### ACTIVITY
All records must be restated word for word.
· · ·
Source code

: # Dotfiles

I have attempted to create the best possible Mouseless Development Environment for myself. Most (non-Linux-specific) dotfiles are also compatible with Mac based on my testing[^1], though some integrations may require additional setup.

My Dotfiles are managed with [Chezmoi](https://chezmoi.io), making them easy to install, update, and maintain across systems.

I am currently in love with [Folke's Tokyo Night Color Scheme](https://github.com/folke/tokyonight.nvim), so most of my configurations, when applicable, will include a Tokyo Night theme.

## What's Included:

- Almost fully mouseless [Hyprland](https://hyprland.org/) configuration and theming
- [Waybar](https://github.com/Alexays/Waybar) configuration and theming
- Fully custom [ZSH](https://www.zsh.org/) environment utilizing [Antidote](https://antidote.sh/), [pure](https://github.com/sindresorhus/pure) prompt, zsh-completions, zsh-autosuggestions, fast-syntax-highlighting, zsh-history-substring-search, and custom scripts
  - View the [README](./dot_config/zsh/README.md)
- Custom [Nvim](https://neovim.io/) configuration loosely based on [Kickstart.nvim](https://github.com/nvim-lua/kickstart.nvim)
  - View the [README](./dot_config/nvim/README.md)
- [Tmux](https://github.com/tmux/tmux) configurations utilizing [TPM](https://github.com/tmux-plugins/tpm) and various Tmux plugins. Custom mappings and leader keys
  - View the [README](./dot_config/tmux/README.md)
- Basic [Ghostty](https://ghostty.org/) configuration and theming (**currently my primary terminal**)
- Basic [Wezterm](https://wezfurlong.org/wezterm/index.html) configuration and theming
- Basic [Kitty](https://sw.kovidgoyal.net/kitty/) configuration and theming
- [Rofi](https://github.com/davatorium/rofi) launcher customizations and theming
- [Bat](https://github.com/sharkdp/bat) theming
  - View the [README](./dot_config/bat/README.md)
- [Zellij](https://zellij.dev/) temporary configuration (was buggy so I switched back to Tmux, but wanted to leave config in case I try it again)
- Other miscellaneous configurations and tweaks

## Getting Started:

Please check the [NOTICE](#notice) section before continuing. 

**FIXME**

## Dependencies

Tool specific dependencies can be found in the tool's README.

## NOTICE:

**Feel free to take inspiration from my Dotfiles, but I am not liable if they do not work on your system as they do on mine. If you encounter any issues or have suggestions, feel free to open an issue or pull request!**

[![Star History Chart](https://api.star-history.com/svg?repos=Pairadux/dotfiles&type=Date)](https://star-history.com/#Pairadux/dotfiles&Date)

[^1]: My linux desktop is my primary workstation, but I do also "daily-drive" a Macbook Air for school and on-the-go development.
· · ·
### SOLUTION TO THIS PROBLEM
Source code

: # Dotfiles

I have attempted to create the best possible Mouseless Development Environment for myself. Most (non-Linux-specific) dotfiles are also compatible with Mac based on my testing[^1], though some integrations may require additional setup.

My Dotfiles are managed with [Chezmoi](https://chezmoi.io), making them easy to install, update, and maintain across systems.

I am currently in love with [Folke's Tokyo Night Color Scheme](https://github.com/folke/tokyonight.nvim), so most of my configurations, when applicable, will include a Tokyo Night theme.

## What's Included:

- Almost fully mouseless [Hyprland](https://hyprland.org/) configuration and theming
- [Waybar](https://github.com/Alexays/Waybar) configuration and theming
- Fully custom [ZSH](https://www.zsh.org/) environment utilizing [Antidote](https://antidote.sh/), [pure](https://github.com/sindresorhus/pure) prompt, zsh-completions, zsh-autosuggestions, fast-syntax-highlighting, zsh-history-substring-search, and custom scripts
  - View the [README](./dot_config/zsh/README.md)
- Custom [Nvim](https://neovim.io/) configuration loosely based on [Kickstart.nvim](https://github.com/nvim-lua/kickstart.nvim)
  - View the [README](./dot_config/nvim/README.md)
- [Tmux](https://github.com/tmux/tmux) configurations utilizing [TPM](https://github.com/tmux-plugins/tpm) and various Tmux plugins. Custom mappings and leader keys
  - View the [README](./dot_config/tmux/README.md)
- Basic [Ghostty](https://ghostty.org/) configuration and theming (**currently my primary terminal**)
- Basic [Wezterm](https://wezfurlong.org/wezterm/index.html) configuration and theming
- Basic [Kitty](https://sw.kovidgoyal.net/kitty/) configuration and theming
- [Rofi](https://github.com/davatorium/rofi) launcher customizations and theming
- [Bat](https://github.com/sharkdp/bat) theming
  - View the [README](./dot_config/bat/README.md)
- [Zellij](https://zellij.dev/) temporary configuration (was buggy so I switched back to Tmux, but wanted to leave config in case I try it again)
- Other miscellaneous configurations and tweaks

## Getting Started:

Please check the [NOTICE](#notice) section before continuing. 

**FIXME**

## Dependencies

Tool specific dependencies can be found in the tool's README.

## NOTICE:

**Feel free to take inspiration from my Dotfiles, but I am not liable if they do not work on your system as they do on mine. If you encounter any issues or have suggestions, feel free to open an issue or pull request!**

[![Star History Chart](https://api.star-history.com/svg?repos=Pairadux/dotfiles&type=Date)](https://star-history.com/#Pairadux/dotfiles&Date)

[^1]: My linux desktop is my primary workstation, but I do also "daily-drive" a Macbook Air for school and on-the-go development.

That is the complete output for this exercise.